Die wirtschaftliche Realität des Nachtreiseverkehrs

„Dass es in Europa heute überhaupt noch Nachtzüge gibt, liegt an Idealisten wie European Sleeper“, betonte Dr. Felix Berschin, der den europäischen Nachtzugverkehr für das Bundesverkehrsministerium untersucht hat. Er wies darauf hin, dass Schlafwagen selten profitabel sind. Nachtzuschläge treiben die Personalkosten in die Höhe, und in Schlafwagen finden deutlich weniger Fahrgäste Platz als in regulären Zügen. Während ein ICE 4 der Deutschen Bahn bis zu 918 Sitzplätze bietet, fasst ein ÖBB Nightjet nur 254 Passagiere, und die Nachtzüge der finnischen Staatsbahn transportieren maximal 500 Personen.

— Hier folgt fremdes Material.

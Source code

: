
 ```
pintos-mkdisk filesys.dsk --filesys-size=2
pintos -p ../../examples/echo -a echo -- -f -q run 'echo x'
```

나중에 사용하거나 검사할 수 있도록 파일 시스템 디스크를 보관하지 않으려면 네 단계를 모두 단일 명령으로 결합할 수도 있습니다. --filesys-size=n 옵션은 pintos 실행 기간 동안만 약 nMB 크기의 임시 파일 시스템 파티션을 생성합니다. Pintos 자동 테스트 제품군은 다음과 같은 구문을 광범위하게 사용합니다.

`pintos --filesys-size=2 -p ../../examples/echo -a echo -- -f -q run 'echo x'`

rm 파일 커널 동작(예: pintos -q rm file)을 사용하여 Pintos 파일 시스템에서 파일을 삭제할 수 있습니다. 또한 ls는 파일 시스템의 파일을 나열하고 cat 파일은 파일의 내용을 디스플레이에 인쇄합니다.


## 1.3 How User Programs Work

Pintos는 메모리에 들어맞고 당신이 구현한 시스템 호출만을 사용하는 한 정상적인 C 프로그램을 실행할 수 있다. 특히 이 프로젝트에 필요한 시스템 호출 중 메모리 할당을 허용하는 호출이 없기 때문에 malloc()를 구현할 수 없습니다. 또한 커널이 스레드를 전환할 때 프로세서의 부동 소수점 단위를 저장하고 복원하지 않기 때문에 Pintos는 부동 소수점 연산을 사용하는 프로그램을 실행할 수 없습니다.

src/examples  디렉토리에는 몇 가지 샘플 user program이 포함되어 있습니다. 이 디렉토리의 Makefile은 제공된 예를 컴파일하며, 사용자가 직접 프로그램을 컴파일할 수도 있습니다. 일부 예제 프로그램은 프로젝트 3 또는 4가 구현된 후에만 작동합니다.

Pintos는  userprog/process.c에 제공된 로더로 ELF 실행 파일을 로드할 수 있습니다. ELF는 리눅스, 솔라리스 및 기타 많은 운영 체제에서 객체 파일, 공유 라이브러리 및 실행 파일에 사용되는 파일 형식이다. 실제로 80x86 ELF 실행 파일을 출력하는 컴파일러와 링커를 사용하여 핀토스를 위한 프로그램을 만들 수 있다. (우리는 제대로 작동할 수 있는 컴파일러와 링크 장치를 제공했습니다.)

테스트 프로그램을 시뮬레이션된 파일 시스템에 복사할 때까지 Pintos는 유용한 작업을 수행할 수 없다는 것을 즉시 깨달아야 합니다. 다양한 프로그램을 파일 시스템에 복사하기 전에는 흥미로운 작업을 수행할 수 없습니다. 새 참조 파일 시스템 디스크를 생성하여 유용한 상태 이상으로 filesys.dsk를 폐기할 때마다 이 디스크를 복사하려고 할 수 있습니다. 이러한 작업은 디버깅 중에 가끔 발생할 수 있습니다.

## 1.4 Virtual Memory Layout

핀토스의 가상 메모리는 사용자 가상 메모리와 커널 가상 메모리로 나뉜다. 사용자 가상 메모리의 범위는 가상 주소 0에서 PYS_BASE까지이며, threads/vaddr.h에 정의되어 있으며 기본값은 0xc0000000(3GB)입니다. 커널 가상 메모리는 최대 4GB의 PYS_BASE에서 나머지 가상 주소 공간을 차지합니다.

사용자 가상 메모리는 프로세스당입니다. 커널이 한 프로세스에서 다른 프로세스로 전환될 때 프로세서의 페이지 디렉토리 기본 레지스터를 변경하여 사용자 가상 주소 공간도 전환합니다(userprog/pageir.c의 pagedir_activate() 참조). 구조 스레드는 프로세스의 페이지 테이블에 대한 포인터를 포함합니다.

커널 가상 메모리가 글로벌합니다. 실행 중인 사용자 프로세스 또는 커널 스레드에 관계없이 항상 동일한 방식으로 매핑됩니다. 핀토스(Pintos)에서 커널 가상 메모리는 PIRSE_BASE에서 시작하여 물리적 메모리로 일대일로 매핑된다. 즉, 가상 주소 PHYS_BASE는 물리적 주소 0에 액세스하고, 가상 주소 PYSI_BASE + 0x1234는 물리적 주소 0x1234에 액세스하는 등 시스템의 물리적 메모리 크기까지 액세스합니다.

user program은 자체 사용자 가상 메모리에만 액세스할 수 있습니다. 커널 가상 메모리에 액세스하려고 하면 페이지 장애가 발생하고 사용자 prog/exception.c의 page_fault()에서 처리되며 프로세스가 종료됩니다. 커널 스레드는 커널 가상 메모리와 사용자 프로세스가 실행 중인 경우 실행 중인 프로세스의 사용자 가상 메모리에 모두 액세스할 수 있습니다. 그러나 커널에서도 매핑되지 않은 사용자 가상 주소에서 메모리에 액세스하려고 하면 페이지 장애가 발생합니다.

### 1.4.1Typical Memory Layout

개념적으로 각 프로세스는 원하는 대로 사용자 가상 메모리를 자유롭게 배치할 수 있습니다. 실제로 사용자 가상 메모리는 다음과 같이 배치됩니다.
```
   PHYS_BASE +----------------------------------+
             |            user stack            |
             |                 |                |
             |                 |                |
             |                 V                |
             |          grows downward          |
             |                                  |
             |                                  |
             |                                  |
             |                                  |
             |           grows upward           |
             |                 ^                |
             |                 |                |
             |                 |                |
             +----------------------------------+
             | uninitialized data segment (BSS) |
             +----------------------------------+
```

Innovation auf der Schiene

Um dieses Kapazitätsproblem zu lösen, hat Anton Dubrau, Gründer des Berliner Start-ups Luna Rail, ein neuartiges Konzept entwickelt. Sein auf dem Gelände der Technischen Universität Berlin vorgestellter Prototyp zeigt Einzelkabinen, die tagsüber als Arbeitsplatz mit WLAN dienen und sich nachts in ein privates Bett verwandeln lassen.

„Wir versuchen, so viele Leute wie möglich auf kleinem Raum unterzubringen“, erklärte Dubrau. Durch die Umrüstung ausrangierter Intercity-Waggons (IC) plant Luna Rail, 60 Einzelkabinen auf zwei Etagen ineinander gestapelt pro Waggon unterzubringen. Ein Nachtzug mit der maximalen Länge von 14 Waggons könnte so bis zu 700 Fahrgäste befördern. Dies würde die Ticketpreise deutlich senken – was laut einer schwedischen Studie aus dem Jahr 2023 der entscheidende Faktor für Reisende bleibt.